An Erlang graph library — digraph and then some
graffeo wraps Erlang's two stdlib graph modules, digraph and digraph_utils,
and carries them the rest of the way toward "batteries included." Where the
stdlib stops — topological sort, components, reachability, a handful of
connectivity predicates — graffeo continues: weighted shortest paths,
composable traversal, richer connectivity, and the assorted algorithms one ends
up hand-rolling on real graph projects.

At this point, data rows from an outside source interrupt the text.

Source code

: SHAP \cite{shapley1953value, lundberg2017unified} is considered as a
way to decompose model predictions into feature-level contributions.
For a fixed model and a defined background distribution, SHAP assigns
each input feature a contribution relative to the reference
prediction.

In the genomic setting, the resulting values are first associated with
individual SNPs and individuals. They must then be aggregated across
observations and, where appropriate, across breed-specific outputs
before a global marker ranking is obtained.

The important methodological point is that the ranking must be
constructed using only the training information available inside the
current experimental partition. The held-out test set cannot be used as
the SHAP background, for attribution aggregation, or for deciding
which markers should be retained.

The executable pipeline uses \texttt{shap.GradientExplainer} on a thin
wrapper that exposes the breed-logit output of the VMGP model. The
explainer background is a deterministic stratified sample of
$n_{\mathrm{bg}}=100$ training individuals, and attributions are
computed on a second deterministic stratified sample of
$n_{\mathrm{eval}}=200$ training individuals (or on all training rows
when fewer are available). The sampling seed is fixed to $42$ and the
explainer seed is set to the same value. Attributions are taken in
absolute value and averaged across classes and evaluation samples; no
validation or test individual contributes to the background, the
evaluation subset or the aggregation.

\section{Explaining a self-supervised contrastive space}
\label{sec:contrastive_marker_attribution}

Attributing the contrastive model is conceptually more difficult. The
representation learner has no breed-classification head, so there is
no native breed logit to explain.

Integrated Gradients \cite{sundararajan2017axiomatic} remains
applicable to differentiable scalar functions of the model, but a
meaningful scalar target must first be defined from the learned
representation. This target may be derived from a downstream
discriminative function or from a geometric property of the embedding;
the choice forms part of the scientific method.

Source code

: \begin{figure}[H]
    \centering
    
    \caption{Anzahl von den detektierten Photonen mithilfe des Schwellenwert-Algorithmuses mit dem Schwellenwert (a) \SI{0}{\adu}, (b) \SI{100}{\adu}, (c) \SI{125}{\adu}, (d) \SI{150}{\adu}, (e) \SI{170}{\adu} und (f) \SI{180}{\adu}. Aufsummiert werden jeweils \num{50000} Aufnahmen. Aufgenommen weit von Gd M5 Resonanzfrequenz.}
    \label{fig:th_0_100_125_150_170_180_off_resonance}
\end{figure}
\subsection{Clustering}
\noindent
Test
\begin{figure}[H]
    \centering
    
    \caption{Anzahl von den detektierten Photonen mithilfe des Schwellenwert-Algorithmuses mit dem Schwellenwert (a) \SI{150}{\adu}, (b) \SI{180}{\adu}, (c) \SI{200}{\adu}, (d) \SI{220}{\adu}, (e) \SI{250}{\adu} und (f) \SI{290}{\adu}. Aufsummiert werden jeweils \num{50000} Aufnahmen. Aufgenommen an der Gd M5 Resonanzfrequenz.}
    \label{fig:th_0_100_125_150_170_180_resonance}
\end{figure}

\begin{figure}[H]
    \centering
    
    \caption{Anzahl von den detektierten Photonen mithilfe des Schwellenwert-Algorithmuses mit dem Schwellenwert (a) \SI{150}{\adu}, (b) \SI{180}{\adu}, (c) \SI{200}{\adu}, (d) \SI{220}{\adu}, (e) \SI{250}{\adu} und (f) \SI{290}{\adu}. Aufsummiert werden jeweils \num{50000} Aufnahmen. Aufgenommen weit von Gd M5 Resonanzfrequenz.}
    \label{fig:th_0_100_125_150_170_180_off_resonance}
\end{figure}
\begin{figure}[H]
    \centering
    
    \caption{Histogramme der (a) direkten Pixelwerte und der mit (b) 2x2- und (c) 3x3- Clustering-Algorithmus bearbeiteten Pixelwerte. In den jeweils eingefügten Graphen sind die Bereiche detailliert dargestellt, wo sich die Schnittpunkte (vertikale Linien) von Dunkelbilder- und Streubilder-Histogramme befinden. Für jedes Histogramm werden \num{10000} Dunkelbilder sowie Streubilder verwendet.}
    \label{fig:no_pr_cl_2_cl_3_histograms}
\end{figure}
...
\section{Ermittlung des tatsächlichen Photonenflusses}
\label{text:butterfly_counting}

The benchmark it measures itself
against is Rust's petgraph, which set the recent bar
for what a graph library should give you out of the box.
graffeo is, in large part, a wrapper around Erlang's two standard-library graph
modules, digraph and digraph_utils — bringing them together behind a single
module so that graph-theoretic programming in Erlang has one obvious front door.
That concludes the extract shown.